Provided information:
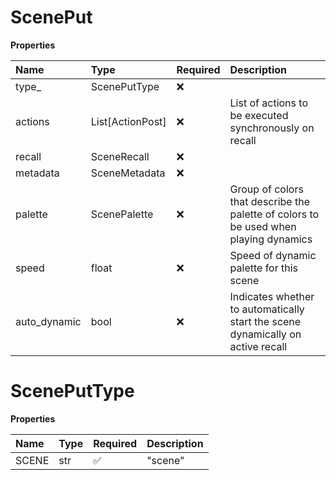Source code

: # ScenePut

**Properties**

| Name         | Type             | Required | Description                                                                          |
| :----------- | :--------------- | :------- | :----------------------------------------------------------------------------------- |
| type\_       | ScenePutType     | ❌       |                                                                                      |
| actions      | List[ActionPost] | ❌       | List of actions to be executed synchronously on recall                               |
| recall       | SceneRecall      | ❌       |                                                                                      |
| metadata     | SceneMetadata    | ❌       |                                                                                      |
| palette      | ScenePalette     | ❌       | Group of colors that describe the palette of colors to be used when playing dynamics |
| speed        | float            | ❌       | Speed of dynamic palette for this scene                                              |
| auto_dynamic | bool             | ❌       | Indicates whether to automatically start the scene dynamically on active recall      |

# ScenePutType

**Properties**

| Name  | Type | Required | Description |
| :---- | :--- | :------- | :---------- |
| SCENE | str  | ✅       | "scene"     |

<!-- This file was generated by liblab | https://liblab.com/ -->
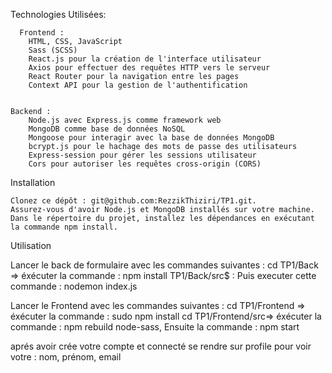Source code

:Technologies Utilisées:

      Frontend :
        HTML, CSS, JavaScript
        Sass (SCSS)
        React.js pour la création de l'interface utilisateur
        Axios pour effectuer des requêtes HTTP vers le serveur
        React Router pour la navigation entre les pages
        Context API pour la gestion de l'authentification
        

    Backend :
        Node.js avec Express.js comme framework web
        MongoDB comme base de données NoSQL
        Mongoose pour interagir avec la base de données MongoDB
        bcrypt.js pour le hachage des mots de passe des utilisateurs
        Express-session pour gérer les sessions utilisateur
        Cors pour autoriser les requêtes cross-origin (CORS)

Installation
     
    Clonez ce dépôt : git@github.com:RezzikThiziri/TP1.git.
    Assurez-vous d'avoir Node.js et MongoDB installés sur votre machine.
    Dans le répertoire du projet, installez les dépendances en exécutant la commande npm install.
    


Utilisation

  Lancer le back de formulaire avec les commandes suivantes : 
  cd TP1/Back => éxécuter la commande : npm install 
  TP1/Back/src$ : Puis executer cette commande :  nodemon index.js

  Lancer le Frontend avec les commandes suivantes : 
  cd TP1/Frontend => éxécuter la commande : sudo npm install 
  cd TP1/Frontend/src=> éxécuter la commande : npm rebuild node-sass, Ensuite la commande : npm start
  
  aprés avoir crée votre compte et connecté se rendre sur profile pour voir votre : 
  nom, prénom, email 
  

    
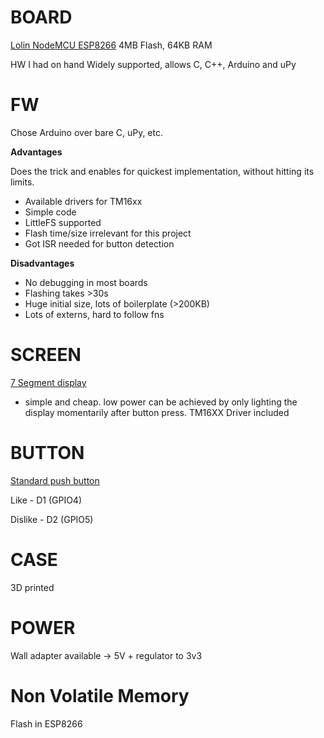 # BOARD

[Lolin NodeMCU ESP8266](https://www.make-it.ca/nodemcu-details-specifications/)
4MB Flash, 64KB RAM

HW I had on hand
Widely supported, allows C, C++, Arduino and uPy

# FW

Chose Arduino over bare C, uPy, etc.

**Advantages**

Does the trick and enables for quickest implementation, without hitting its limits.
- Available drivers for TM16xx
- Simple code
- LittleFS supported
- Flash time/size irrelevant for this project
- Got ISR needed for button detection
	
**Disadvantages**
- No debugging in most boards
- Flashing takes >30s
- Huge initial size, lots of boilerplate (>200KB)
- Lots of externs, hard to follow fns

# SCREEN

[7 Segment display](https://www.amazon.de/dp/B07XQ2M188?ref=ppx_yo2ov_dt_b_fed_asin_title)

- simple and cheap. low power can be achieved by only lighting the display momentarily after button press. TM16XX Driver included

# BUTTON

[Standard push button](https://www.amazon.de/gp/product/B0BXZZTH26/ref=ppx_yo_dt_b_asin_title_o01_s00?ie=UTF8&psc=1)

Like - D1 (GPIO4)

Dislike - D2 (GPIO5)

# CASE

3D printed

# POWER

Wall adapter available -> 5V + regulator to 3v3

# Non Volatile Memory

Flash in ESP8266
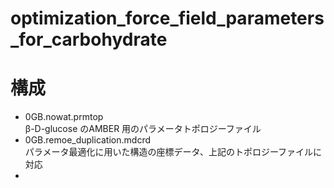 # optimization_force_field_parameters_for_carbohydrate

# 構成
- 0GB.nowat.prmtop<br>
 &beta;-D-glucose のAMBER 用のパラメータトポロジーファイル
- 0GB.remoe_duplication.mdcrd<br>
 パラメータ最適化に用いた構造の座標データ、上記のトポロジーファイルに対応
-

Exercise:
Please reproduce the whole listing exactly; the pictures stay out.

Response box:
Source code

: # ScenePut

**Properties**

| Name         | Type             | Required | Description                                                                          |
| :----------- | :--------------- | :------- | :----------------------------------------------------------------------------------- |
| type\_       | ScenePutType     | ❌       |                                                                                      |
| actions      | List[ActionPost] | ❌       | List of actions to be executed synchronously on recall                               |
| recall       | SceneRecall      | ❌       |                                                                                      |
| metadata     | SceneMetadata    | ❌       |                                                                                      |
| palette      | ScenePalette     | ❌       | Group of colors that describe the palette of colors to be used when playing dynamics |
| speed        | float            | ❌       | Speed of dynamic palette for this scene                                              |
| auto_dynamic | bool             | ❌       | Indicates whether to automatically start the scene dynamically on active recall      |

# ScenePutType

**Properties**

| Name  | Type | Required | Description |
| :---- | :--- | :------- | :---------- |
| SCENE | str  | ✅       | "scene"     |

<!-- This file was generated by liblab | https://liblab.com/ -->
Source code

:Technologies Utilisées:

      Frontend :
        HTML, CSS, JavaScript
        Sass (SCSS)
        React.js pour la création de l'interface utilisateur
        Axios pour effectuer des requêtes HTTP vers le serveur
        React Router pour la navigation entre les pages
        Context API pour la gestion de l'authentification
        

    Backend :
        Node.js avec Express.js comme framework web
        MongoDB comme base de données NoSQL
        Mongoose pour interagir avec la base de données MongoDB
        bcrypt.js pour le hachage des mots de passe des utilisateurs
        Express-session pour gérer les sessions utilisateur
        Cors pour autoriser les requêtes cross-origin (CORS)

Installation
     
    Clonez ce dépôt : git@github.com:RezzikThiziri/TP1.git.
    Assurez-vous d'avoir Node.js et MongoDB installés sur votre machine.
    Dans le répertoire du projet, installez les dépendances en exécutant la commande npm install.
    


Utilisation

  Lancer le back de formulaire avec les commandes suivantes : 
  cd TP1/Back => éxécuter la commande : npm install 
  TP1/Back/src$ : Puis executer cette commande :  nodemon index.js

  Lancer le Frontend avec les commandes suivantes : 
  cd TP1/Frontend => éxécuter la commande : sudo npm install 
  cd TP1/Frontend/src=> éxécuter la commande : npm rebuild node-sass, Ensuite la commande : npm start
  
  aprés avoir crée votre compte et connecté se rendre sur profile pour voir votre : 
  nom, prénom, email 
  

    
 # BOARD

[Lolin NodeMCU ESP8266](https://www.make-it.ca/nodemcu-details-specifications/)
4MB Flash, 64KB RAM

HW I had on hand
Widely supported, allows C, C++, Arduino and uPy

# FW

Chose Arduino over bare C, uPy, etc.

**Advantages**

Does the trick and enables for quickest implementation, without hitting its limits.
- Available drivers for TM16xx
- Simple code
- LittleFS supported
- Flash time/size irrelevant for this project
- Got ISR needed for button detection
	
**Disadvantages**
- No debugging in most boards
- Flashing takes >30s
- Huge initial size, lots of boilerplate (>200KB)
- Lots of externs, hard to follow fns

# SCREEN

[7 Segment display](https://www.amazon.de/dp/B07XQ2M188?ref=ppx_yo2ov_dt_b_fed_asin_title)

- simple and cheap. low power can be achieved by only lighting the display momentarily after button press. TM16XX Driver included

# BUTTON

[Standard push button](https://www.amazon.de/gp/product/B0BXZZTH26/ref=ppx_yo_dt_b_asin_title_o01_s00?ie=UTF8&psc=1)

Like - D1 (GPIO4)

Dislike - D2 (GPIO5)

# CASE

3D printed

# POWER

Wall adapter available -> 5V + regulator to 3v3

# Non Volatile Memory

Flash in ESP8266
 # optimization_force_field_parameters_for_carbohydrate

# 構成
- 0GB.nowat.prmtop<br>
 &beta;-D-glucose のAMBER 用のパラメータトポロジーファイル
- 0GB.remoe_duplication.mdcrd<br>
 パラメータ最適化に用いた構造の座標データ、上記のトポロジーファイルに対応
-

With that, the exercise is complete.